What the task asks.
Would you reproduce exactly the lines below from the one holding "- Inicializar la" through the one holding "- En el modo", inclusive, and no others?
━━━ Records supplied ━━━
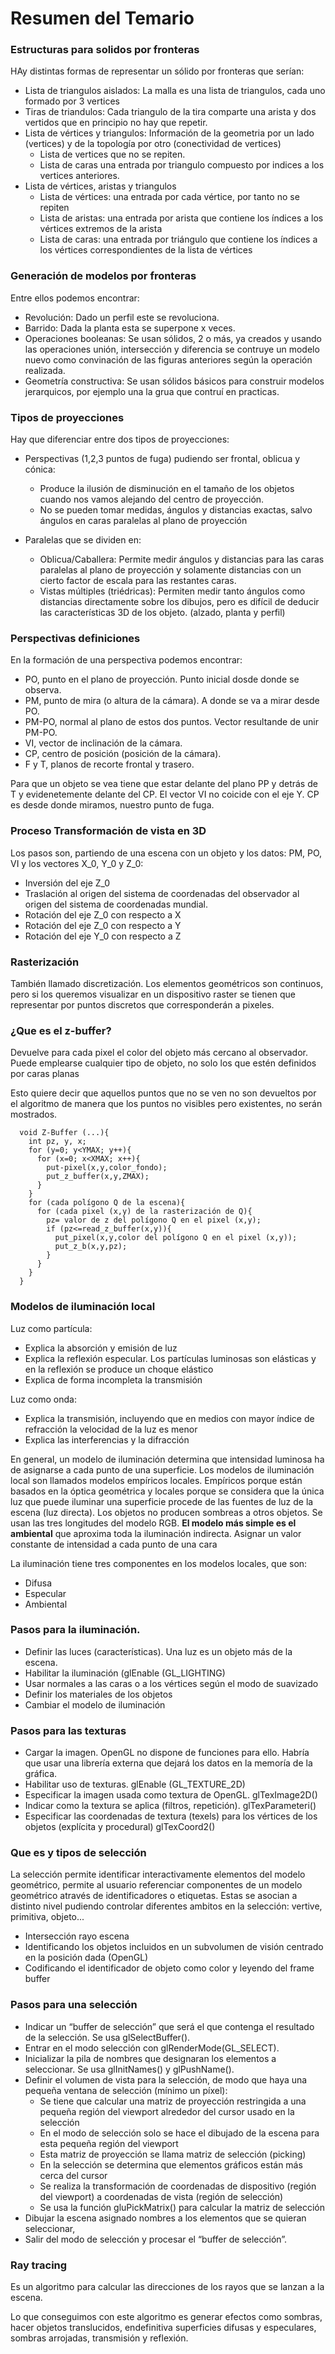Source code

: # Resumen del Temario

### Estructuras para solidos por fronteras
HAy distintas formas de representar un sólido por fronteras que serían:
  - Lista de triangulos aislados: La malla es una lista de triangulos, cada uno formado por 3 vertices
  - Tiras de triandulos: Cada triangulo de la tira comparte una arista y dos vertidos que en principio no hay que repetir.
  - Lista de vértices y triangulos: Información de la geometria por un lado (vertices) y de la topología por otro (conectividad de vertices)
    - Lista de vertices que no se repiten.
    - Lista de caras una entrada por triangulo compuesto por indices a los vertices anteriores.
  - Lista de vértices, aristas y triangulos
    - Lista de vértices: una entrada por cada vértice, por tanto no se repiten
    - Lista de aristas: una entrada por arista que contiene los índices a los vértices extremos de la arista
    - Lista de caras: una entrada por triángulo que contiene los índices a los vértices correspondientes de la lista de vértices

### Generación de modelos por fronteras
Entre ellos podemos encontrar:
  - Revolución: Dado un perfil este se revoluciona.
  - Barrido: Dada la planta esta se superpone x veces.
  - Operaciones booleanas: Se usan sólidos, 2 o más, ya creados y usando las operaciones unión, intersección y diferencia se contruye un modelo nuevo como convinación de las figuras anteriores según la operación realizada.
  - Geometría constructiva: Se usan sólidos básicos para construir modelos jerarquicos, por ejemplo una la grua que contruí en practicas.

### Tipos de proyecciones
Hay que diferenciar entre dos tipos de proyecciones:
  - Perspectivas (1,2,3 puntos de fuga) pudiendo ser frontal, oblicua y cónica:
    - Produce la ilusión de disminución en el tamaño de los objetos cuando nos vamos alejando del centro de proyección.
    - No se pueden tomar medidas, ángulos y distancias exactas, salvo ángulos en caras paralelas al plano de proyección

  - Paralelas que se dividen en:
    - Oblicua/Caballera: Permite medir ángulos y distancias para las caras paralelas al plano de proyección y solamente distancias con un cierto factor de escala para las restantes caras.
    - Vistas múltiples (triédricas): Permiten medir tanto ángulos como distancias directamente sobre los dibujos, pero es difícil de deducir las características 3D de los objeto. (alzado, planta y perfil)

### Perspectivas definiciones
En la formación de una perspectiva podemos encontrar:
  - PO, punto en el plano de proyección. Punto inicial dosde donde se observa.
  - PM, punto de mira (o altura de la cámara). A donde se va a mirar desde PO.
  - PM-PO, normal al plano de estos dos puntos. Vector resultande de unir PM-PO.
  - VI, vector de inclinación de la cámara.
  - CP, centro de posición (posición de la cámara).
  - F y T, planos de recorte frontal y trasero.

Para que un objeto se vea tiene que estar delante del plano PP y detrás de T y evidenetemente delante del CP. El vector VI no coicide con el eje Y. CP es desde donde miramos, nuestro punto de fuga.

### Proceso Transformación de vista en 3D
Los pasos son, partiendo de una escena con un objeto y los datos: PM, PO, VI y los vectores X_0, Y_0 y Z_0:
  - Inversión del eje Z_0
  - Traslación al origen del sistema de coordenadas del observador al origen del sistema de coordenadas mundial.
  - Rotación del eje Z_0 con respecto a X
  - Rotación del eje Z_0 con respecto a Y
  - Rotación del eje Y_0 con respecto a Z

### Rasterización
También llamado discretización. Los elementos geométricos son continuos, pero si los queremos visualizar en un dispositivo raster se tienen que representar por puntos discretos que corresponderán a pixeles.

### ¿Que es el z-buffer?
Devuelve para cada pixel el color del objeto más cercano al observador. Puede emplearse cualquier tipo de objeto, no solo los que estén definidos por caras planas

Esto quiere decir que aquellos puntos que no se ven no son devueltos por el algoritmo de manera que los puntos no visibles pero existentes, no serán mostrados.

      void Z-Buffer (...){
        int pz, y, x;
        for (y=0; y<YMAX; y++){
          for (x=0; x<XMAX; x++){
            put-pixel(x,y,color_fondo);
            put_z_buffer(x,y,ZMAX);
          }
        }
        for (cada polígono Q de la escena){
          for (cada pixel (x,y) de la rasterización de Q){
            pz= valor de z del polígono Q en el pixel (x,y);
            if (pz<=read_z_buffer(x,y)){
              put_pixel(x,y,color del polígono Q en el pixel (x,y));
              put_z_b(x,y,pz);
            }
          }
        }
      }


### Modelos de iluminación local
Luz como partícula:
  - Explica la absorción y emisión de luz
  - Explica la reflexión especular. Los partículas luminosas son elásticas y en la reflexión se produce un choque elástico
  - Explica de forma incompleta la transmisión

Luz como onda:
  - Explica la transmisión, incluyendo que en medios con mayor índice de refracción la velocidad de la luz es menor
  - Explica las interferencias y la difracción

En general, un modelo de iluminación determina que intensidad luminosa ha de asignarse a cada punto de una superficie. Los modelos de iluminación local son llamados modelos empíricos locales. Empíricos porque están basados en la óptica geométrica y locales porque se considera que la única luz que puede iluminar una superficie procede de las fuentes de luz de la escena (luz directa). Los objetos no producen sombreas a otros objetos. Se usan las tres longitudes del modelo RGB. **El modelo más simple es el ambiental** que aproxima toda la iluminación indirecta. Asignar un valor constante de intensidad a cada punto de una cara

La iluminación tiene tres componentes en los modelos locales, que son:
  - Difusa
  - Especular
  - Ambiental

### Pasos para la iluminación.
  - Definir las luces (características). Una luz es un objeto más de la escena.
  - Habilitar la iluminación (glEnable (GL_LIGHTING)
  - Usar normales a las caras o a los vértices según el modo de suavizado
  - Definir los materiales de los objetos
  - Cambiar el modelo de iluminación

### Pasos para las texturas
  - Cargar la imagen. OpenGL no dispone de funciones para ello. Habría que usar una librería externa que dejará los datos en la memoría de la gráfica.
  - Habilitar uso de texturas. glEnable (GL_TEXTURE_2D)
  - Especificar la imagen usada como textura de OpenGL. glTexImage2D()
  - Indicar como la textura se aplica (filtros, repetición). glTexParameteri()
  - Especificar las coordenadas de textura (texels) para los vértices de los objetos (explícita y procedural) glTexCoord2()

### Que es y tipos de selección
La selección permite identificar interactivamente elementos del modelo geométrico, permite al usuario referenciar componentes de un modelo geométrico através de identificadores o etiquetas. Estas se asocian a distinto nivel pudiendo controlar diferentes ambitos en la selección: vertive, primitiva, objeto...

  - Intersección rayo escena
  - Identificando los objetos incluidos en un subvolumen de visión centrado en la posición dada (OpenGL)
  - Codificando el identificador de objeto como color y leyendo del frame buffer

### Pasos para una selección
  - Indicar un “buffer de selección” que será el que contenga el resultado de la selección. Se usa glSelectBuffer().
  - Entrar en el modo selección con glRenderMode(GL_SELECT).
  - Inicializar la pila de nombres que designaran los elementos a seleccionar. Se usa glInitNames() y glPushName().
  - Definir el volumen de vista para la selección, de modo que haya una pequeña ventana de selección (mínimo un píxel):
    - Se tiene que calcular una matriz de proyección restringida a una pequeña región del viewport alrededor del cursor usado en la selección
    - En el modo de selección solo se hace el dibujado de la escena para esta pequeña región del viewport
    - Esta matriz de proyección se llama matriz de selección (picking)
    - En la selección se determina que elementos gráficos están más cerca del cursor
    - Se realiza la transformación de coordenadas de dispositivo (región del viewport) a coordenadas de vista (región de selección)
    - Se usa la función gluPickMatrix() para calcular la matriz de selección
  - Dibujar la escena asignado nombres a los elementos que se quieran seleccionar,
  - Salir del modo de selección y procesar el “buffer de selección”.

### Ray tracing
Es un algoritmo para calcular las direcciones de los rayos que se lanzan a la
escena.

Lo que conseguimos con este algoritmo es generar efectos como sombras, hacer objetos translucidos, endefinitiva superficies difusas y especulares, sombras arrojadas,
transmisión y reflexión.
━━━
━━━ Records supplied ━━━
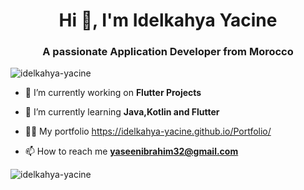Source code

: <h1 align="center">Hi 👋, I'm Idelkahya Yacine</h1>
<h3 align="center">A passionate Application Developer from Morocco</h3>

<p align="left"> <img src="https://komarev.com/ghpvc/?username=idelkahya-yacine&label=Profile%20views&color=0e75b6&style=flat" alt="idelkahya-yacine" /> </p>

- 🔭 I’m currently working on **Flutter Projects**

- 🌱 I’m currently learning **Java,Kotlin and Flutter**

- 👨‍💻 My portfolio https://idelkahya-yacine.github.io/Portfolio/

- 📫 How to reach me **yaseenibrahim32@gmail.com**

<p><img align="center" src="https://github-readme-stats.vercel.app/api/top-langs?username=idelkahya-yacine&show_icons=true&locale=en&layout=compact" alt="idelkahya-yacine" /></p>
━━━
Problem solution.
  - Inicializar la pila de nombres que designaran los elementos a seleccionar. Se usa glInitNames() y glPushName().
  - Definir el volumen de vista para la selección, de modo que haya una pequeña ventana de selección (mínimo un píxel):
    - Se tiene que calcular una matriz de proyección restringida a una pequeña región del viewport alrededor del cursor usado en la selección
    - En el modo de selección solo se hace el dibujado de la escena para esta pequeña región del viewport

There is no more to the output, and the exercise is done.